*** EXERCISE MATERIALS ***
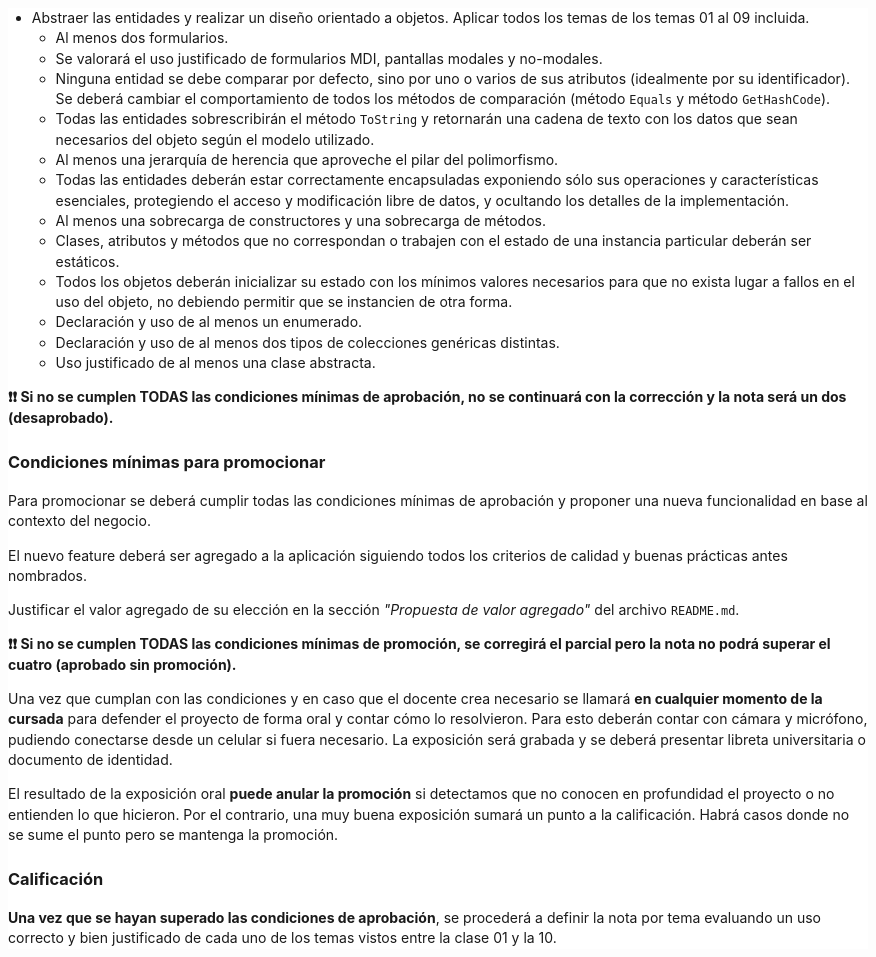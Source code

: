 * Abstraer las entidades y realizar un diseño orientado a objetos. Aplicar todos los temas de los temas 01 al 09 incluida.
  * Al menos dos formularios.
  * Se valorará el uso justificado de formularios MDI, pantallas modales y no-modales.
  * Ninguna entidad se debe comparar por defecto, sino por uno o varios de sus atributos (idealmente por su identificador). Se deberá cambiar el comportamiento de todos los métodos de comparación (método `Equals` y método `GetHashCode`).
  * Todas las entidades sobrescribirán el método `ToString` y retornarán una cadena de texto con los datos que sean necesarios del objeto según el modelo utilizado.
  * Al menos una jerarquía de herencia que aproveche el pilar del polimorfismo.
  * Todas las entidades deberán estar correctamente encapsuladas exponiendo sólo sus operaciones y características esenciales, protegiendo el acceso y modificación libre de datos, y ocultando los detalles de la implementación.
  * Al menos una sobrecarga de constructores y una sobrecarga de métodos.
  * Clases, atributos y métodos que no correspondan o trabajen con el estado de una instancia particular deberán ser estáticos.
  * Todos los objetos deberán inicializar su estado con los mínimos valores necesarios para que no exista lugar a fallos en el uso del objeto, no debiendo permitir que se instancien de otra forma.
  * Declaración y uso de al menos un enumerado.
  * Declaración y uso de al menos dos tipos de colecciones genéricas distintas.
  * Uso justificado de al menos una clase abstracta.

**:heavy_exclamation_mark::heavy_exclamation_mark: Si no se cumplen TODAS las condiciones mínimas de aprobación, no se continuará con la corrección y la nota será un dos (desaprobado).**


### Condiciones mínimas para promocionar
Para promocionar se deberá cumplir todas las condiciones mínimas de aprobación y proponer una nueva funcionalidad en base al contexto del negocio.

El nuevo feature deberá ser agregado a la aplicación siguiendo todos los criterios de calidad y buenas prácticas antes nombrados.

Justificar el valor agregado de su elección en la sección *"Propuesta de valor agregado"* del  archivo `README.md`.

**:heavy_exclamation_mark::heavy_exclamation_mark: Si no se cumplen TODAS las condiciones mínimas de promoción, se corregirá el parcial pero la nota no podrá superar el cuatro (aprobado sin promoción).**

Una vez que cumplan con las condiciones y en caso que el docente crea necesario se llamará **en cualquier momento de la cursada** para defender el proyecto de forma oral y contar cómo lo resolvieron. Para esto deberán contar con cámara y micrófono, pudiendo conectarse desde un celular si fuera necesario. La exposición será grabada y se deberá presentar libreta universitaria o documento de identidad.

El resultado de la exposición oral **puede anular la promoción** si detectamos que no conocen en profundidad el proyecto o no entienden lo que hicieron. Por el contrario, una muy buena exposición sumará un punto a la calificación. Habrá casos donde no se sume el punto pero se mantenga la promoción.

### Calificación
**Una vez que se hayan superado las condiciones de aprobación**, se procederá a definir la nota por tema evaluando un uso correcto y bien justificado de cada uno de los temas vistos entre la clase 01 y la 10.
*** End of EXERCISE MATERIALS ***
__TASK TO COMPLETE__
Report every line of the data above that contains the string "temas" by copying it in full.

__OUTPUT OF THE EXERCISE__
: * Abstraer las entidades y realizar un diseño orientado a objetos. Aplicar todos los temas de los temas 01 al 09 incluida.
**Una vez que se hayan superado las condiciones de aprobación**, se procederá a definir la nota por tema evaluando un uso correcto y bien justificado de cada uno de los temas vistos entre la clase 01 y la 10.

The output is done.